A chattel hut was turned into a chapel …, which later mutated into a bar. The inimitable John Pollard, the centre owner, acted as surrogate father and gave Sandra away. Travelling windies made up the congregation. Local musicians turned up out of nowhere and played the wedding march on steel drums and someone produced a bottomless vat of rum punch. And then there was the vicar. His address was … well on the romance front, it was clear he himself had been around the block a few times and had the scars to prove it. “Now Sandra listen, we men aren’t perfect. When we roll in at 3 in the morning it’s not because we don’t love you …  love is complicated …” It was more a confession than sermon, but was greeted with rapturous applause by both sexes. Forget the platitudes. In Tobago they tell it how it is. Then the wind blew and we all got wet.

After a gap of 15 years I returned, expecting the island to be ruined in the name of progress. It wasn’t. John Pollard says the lack of mass tourism is mostly down to governmental incompetence than design. Whatever – it’s worked as a conservation policy. The area of Pigeon Point remains a national park with very limited commercial activity. You can’t overstate the magnificence. It’s comically  beautiful. Mention the Caribbean and it’s your imagined fantasy – azure lagoon, white sand, swaying palms, mountain backdrop, humming birds, waves breaking on distant reefs.

The one thing that has changed is the centre itself. John sold it to Brett Kenny, an excellent kiteboarder, surfer, and more recently, windsurfer, who over the past 5 years has taken it to the point where it’s full of returning customers. That’s never a bad sign. Brett, who is Trinidadian, is married to Alex who’s Austrian – Teutonic efficiency cum Caribbean laidbackness is surely the perfect blend for a windy centre.

I run two clinics a year there. At the end of a week, in the modern spirit of customer satisfaction, I hand out feedback forms, except there are no forms – we just retire to the bar and chat. Everyone seems to love the place … but can’t pinpoint exactly why. But I’ve worked it out. Have you noticed how you’re constantly smiling? Like the local rum punch, it’s a cocktail of happy ingredients. All the aspects of modern living that stress you out, crowds, noise, daily competition, the squeeze on your time, people putting you under pressure, making you fearful – they’ve  all gone. The sailing area is so benign. It’s nice, not crazy windy. You’re more likely to be on a 6.5 than a 4.2. That’s not windy enough for travelling pros – perfect.
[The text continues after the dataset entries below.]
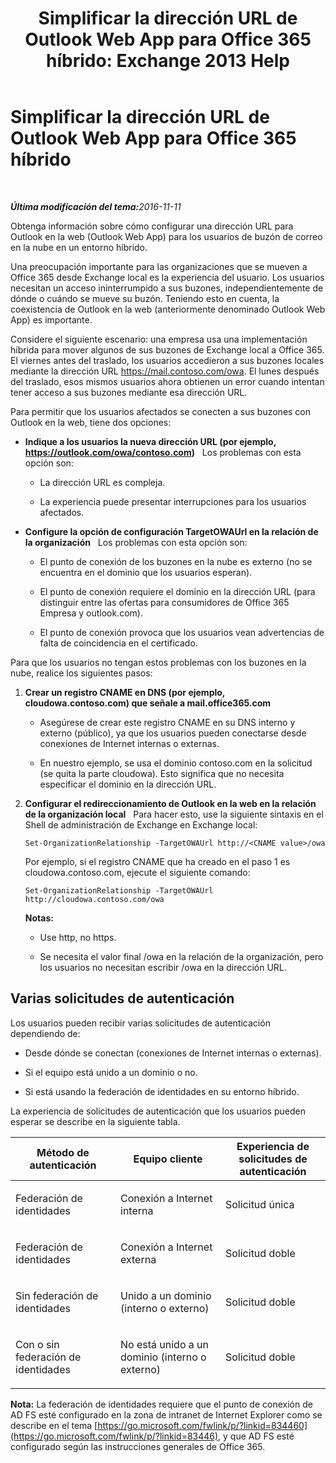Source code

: ﻿---
title: 'Simplificar la dirección URL de Outlook Web App para Office 365 híbrido: Exchange 2013 Help'
TOCTitle: Simplificar la dirección URL de Outlook Web App para Office 365 híbrido
ms:assetid: 19449aee-3796-4298-90c6-c7579b8d2f7a
ms:mtpsurl: https://technet.microsoft.com/es-es/library/Mt791749(v=EXCHG.150)
ms:contentKeyID: 74259168
ms.date: 01/10/2018
mtps_version: v=EXCHG.150
ms.translationtype: HT
---

# Simplificar la dirección URL de Outlook Web App para Office 365 híbrido

 

_<strong>Última modificación del tema:</strong>2016-11-11_

Obtenga información sobre cómo configurar una dirección URL para Outlook en la web (Outlook Web App) para los usuarios de buzón de correo en la nube en un entorno híbrido.

Una preocupación importante para las organizaciones que se mueven a Office 365 desde Exchange local es la experiencia del usuario. Los usuarios necesitan un acceso ininterrumpido a sus buzones, independientemente de dónde o cuándo se mueve su buzón. Teniendo esto en cuenta, la coexistencia de Outlook en la web (anteriormente denominado Outlook Web App) es importante.

Considere el siguiente escenario: una empresa usa una implementación híbrida para mover algunos de sus buzones de Exchange local a Office 365. El viernes antes del traslado, los usuarios accedieron a sus buzones locales mediante la dirección URL https://mail.contoso.com/owa. El lunes después del traslado, esos mismos usuarios ahora obtienen un error cuando intentan tener acceso a sus buzones mediante esa dirección URL.

Para permitir que los usuarios afectados se conecten a sus buzones con Outlook en la web, tiene dos opciones:

  - **Indique a los usuarios la nueva dirección URL (por ejemplo, https://outlook.com/owa/contoso.com)**   Los problemas con esta opción son:
    
      - La dirección URL es compleja.
    
      - La experiencia puede presentar interrupciones para los usuarios afectados.

  - **Configure la opción de configuración TargetOWAUrl en la relación de la organización**   Los problemas con esta opción son:
    
      - El punto de conexión de los buzones en la nube es externo (no se encuentra en el dominio que los usuarios esperan).
    
      - El punto de conexión requiere el dominio en la dirección URL (para distinguir entre las ofertas para consumidores de Office 365 Empresa y outlook.com).
    
      - El punto de conexión provoca que los usuarios vean advertencias de falta de coincidencia en el certificado.

Para que los usuarios no tengan estos problemas con los buzones en la nube, realice los siguientes pasos:

1.  **Crear un registro CNAME en DNS (por ejemplo, cloudowa.contoso.com) que señale a mail.office365.com**
    
      - Asegúrese de crear este registro CNAME en su DNS interno y externo (público), ya que los usuarios pueden conectarse desde conexiones de Internet internas o externas.
    
      - En nuestro ejemplo, se usa el dominio contoso.com en la solicitud (se quita la parte cloudowa). Esto significa que no necesita especificar el dominio en la dirección URL.

2.  **Configurar el redireccionamiento de Outlook en la web en la relación de la organización local**   Para hacer esto, use la siguiente sintaxis en el Shell de administración de Exchange en Exchange local:
    
        Set-OrganizationRelationship -TargetOWAUrl http://<CNAME value>/owa
    
    Por ejemplo, si el registro CNAME que ha creado en el paso 1 es cloudowa.contoso.com, ejecute el siguiente comando:
    
        Set-OrganizationRelationship -TargetOWAUrl http://cloudowa.contoso.com/owa
    
    **Notas:**
    
      - Use http, no https.
    
      - Se necesita el valor final /owa en la relación de la organización, pero los usuarios no necesitan escribir /owa en la dirección URL.

## Varias solicitudes de autenticación

Los usuarios pueden recibir varias solicitudes de autenticación dependiendo de:

  - Desde dónde se conectan (conexiones de Internet internas o externas).

  - Si el equipo está unido a un dominio o no.

  - Si está usando la federación de identidades en su entorno híbrido.

La experiencia de solicitudes de autenticación que los usuarios pueden esperar se describe en la siguiente tabla.


<table>
<colgroup>
<col style="width: 33%" />
<col style="width: 33%" />
<col style="width: 33%" />
</colgroup>
<thead>
<tr class="header">
<th>Método de autenticación</th>
<th>Equipo cliente</th>
<th>Experiencia de solicitudes de autenticación</th>
</tr>
</thead>
<tbody>
<tr class="odd">
<td><p>Federación de identidades</p></td>
<td><p>Conexión a Internet interna</p></td>
<td><p>Solicitud única</p></td>
</tr>
<tr class="even">
<td><p>Federación de identidades</p></td>
<td><p>Conexión a Internet externa</p></td>
<td><p>Solicitud doble</p></td>
</tr>
<tr class="odd">
<td><p>Sin federación de identidades</p></td>
<td><p>Unido a un dominio (interno o externo)</p></td>
<td><p>Solicitud doble</p></td>
</tr>
<tr class="even">
<td><p>Con o sin federación de identidades</p></td>
<td><p>No está unido a un dominio (interno o externo)</p></td>
<td><p>Solicitud doble</p></td>
</tr>
</tbody>
</table>


**Nota:** La federación de identidades requiere que el punto de conexión de AD FS esté configurado en la zona de intranet de Internet Explorer como se describe en el tema [https://go.microsoft.com/fwlink/p/?linkid=834460](https://go.microsoft.com/fwlink/p/?linkid=83446), y que AD FS esté configurado según las instrucciones generales de Office 365.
Nothing creates pressure and exacerbates feelings of inferiority more than wizards whirling inches from your head and barking at you for being in their space.

OK, there are waves. Shhh! Buccoo reef lies between 1 and 2 km from the beach. On my first trip I sailed out there and had 2 hours of dreamy riding. When I got back in and extolled to John the glory of the experience, he told me that if ever he saw someone sailing that reef because I’d told them about it, he’d fry my balls in hot sauce. I hope he’s forgotten. But it’s still empty – probably not quite consistent enough to attract the elite, and a little far out to tempt the timid.

But more than that, people return from Tobago having been given a life lesson. It may sound like a cliché, but no one is in a hurry. One guy told me he was in the bank on the first day and was getting a little twitchy about how long it was taking. One of the cashiers asked him in a totally non-aggressive way if he had a train to catch.

Waiting for a snack on the beach it’s clear the dollar is not their god. Your fish and chip order will not affect their lifestyle. The customer is not always right, so just calm down. It will arrive when it will arrive. After a few days you see people, who in another world could well be given to banging tables in impatient frustration, just sitting there calmly, staring out to sea, waiting their turn. I’m off there again tomorrow. I ordered my chips two weeks ago –  they should just about be ready when I arrive.